**ASSIGNMENT:**
Nothing outside the stretch is wanted. Repeat exactly the lines of the listing below from the one that contains "- Update your email address and preferences" through the one that contains "- Disabling cookies", both ends included.

***** DATA PROVIDED *****

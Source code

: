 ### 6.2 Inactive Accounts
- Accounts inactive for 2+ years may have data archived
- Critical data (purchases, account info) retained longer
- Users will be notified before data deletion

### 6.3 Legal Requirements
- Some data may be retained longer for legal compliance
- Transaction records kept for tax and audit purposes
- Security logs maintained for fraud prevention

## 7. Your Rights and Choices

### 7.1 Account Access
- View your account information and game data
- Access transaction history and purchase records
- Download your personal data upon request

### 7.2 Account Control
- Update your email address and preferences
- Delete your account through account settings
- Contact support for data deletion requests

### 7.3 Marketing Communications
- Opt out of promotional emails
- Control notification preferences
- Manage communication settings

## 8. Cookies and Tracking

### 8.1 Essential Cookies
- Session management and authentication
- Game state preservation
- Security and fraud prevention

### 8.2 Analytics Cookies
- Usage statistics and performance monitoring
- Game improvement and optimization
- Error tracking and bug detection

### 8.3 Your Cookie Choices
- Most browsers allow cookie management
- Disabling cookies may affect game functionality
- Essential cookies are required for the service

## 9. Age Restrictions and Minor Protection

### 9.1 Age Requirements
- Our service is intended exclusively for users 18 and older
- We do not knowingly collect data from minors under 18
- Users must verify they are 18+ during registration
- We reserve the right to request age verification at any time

*****

**SOLUTION TO THIS TASK:**
- Update your email address and preferences
- Delete your account through account settings
- Contact support for data deletion requests

### 7.3 Marketing Communications
- Opt out of promotional emails
- Control notification preferences
- Manage communication settings

## 8. Cookies and Tracking

### 8.1 Essential Cookies
- Session management and authentication
- Game state preservation
- Security and fraud prevention

### 8.2 Analytics Cookies
- Usage statistics and performance monitoring
- Game improvement and optimization
- Error tracking and bug detection

### 8.3 Your Cookie Choices
- Most browsers allow cookie management
- Disabling cookies may affect game functionality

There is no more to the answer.